(Collected data)
Content starts

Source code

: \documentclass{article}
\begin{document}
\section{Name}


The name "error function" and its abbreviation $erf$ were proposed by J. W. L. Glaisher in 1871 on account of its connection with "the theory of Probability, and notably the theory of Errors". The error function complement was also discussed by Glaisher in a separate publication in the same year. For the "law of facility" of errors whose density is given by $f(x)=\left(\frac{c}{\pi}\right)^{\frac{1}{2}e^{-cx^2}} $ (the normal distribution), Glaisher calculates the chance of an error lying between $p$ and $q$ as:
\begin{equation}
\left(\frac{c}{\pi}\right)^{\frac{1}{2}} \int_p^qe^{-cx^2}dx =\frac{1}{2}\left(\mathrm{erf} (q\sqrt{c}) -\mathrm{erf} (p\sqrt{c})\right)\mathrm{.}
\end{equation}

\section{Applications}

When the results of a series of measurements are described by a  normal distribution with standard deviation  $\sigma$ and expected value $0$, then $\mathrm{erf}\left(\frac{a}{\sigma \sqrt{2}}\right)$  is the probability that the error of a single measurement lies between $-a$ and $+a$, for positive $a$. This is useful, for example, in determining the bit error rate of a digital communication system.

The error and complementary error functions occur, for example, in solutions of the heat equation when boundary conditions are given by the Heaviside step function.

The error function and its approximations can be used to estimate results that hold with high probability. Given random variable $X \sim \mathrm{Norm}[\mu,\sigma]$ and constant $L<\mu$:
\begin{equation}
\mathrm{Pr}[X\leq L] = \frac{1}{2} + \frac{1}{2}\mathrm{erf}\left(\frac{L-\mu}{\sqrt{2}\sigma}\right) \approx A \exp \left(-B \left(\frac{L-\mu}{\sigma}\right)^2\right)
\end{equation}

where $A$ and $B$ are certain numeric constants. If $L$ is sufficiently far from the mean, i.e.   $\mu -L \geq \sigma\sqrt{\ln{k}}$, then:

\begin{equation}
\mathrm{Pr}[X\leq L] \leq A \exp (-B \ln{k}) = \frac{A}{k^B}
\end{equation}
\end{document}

Content ends
Content starts

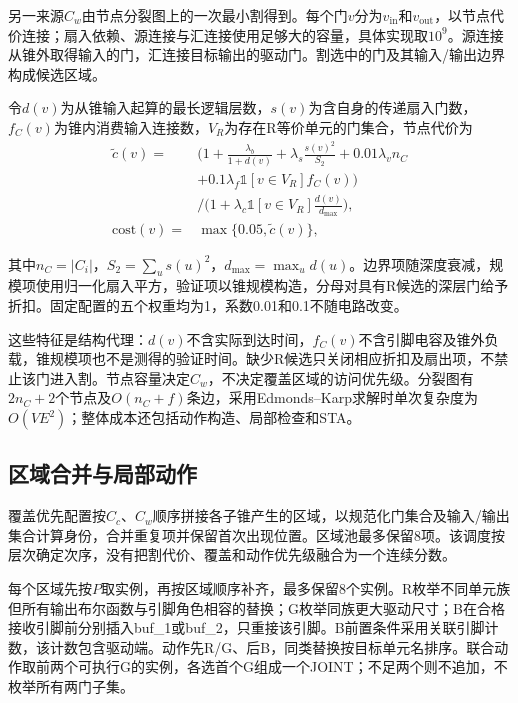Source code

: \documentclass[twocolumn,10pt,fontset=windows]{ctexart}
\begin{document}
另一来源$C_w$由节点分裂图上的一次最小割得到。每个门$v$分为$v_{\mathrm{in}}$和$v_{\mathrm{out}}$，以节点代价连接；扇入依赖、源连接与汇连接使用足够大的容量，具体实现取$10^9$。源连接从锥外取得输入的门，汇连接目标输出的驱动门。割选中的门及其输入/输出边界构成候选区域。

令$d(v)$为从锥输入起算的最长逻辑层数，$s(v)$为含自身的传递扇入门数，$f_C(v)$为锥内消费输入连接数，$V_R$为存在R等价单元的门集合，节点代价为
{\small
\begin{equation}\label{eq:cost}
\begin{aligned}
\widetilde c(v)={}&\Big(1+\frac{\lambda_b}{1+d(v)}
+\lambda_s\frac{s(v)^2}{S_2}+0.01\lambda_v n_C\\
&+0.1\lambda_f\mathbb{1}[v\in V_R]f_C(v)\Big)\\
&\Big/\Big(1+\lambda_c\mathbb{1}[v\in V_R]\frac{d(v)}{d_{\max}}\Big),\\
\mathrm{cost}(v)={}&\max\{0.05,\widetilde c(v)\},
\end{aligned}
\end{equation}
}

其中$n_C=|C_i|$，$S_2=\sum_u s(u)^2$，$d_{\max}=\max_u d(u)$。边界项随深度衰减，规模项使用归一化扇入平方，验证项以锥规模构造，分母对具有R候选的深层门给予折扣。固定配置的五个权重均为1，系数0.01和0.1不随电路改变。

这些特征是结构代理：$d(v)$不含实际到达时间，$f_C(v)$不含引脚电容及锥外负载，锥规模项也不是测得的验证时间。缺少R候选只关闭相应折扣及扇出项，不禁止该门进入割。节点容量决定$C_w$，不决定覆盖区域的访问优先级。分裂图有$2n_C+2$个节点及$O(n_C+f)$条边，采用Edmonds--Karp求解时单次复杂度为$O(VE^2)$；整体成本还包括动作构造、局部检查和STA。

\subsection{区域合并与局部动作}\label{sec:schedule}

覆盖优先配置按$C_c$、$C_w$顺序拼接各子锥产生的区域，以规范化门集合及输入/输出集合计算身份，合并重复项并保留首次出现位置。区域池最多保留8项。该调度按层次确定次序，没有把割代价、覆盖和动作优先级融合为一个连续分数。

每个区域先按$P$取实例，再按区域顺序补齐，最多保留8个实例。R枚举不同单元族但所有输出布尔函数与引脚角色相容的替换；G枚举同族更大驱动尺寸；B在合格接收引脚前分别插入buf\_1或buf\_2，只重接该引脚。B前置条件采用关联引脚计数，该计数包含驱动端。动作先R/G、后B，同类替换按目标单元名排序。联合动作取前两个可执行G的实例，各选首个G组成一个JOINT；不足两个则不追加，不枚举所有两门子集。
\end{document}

Content ends
Content starts

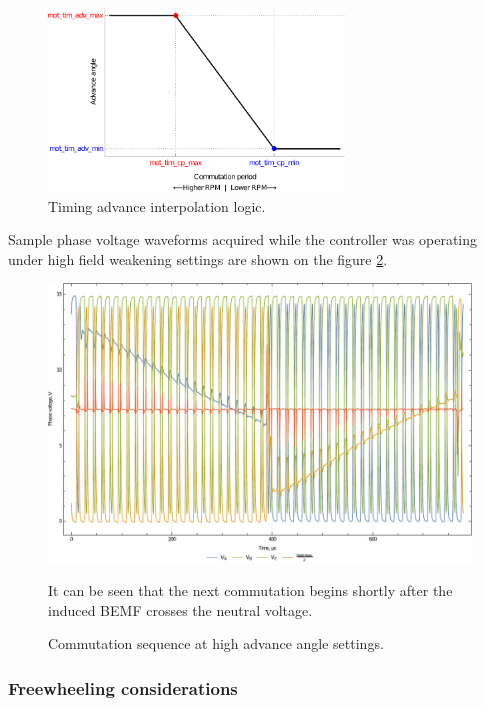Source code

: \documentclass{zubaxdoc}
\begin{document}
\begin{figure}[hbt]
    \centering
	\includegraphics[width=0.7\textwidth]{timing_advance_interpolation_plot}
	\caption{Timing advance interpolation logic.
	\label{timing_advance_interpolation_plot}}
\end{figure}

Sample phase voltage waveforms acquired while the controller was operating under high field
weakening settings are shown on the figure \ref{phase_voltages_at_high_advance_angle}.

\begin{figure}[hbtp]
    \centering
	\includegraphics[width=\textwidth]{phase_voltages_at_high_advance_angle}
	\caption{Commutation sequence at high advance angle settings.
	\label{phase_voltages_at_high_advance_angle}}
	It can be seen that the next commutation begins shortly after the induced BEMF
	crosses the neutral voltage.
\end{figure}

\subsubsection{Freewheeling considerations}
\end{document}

Content ends

- What this task involves -
Across the records above, how many lines contain the word "textwidth"? Please give that number alone.

- Expected answer -
2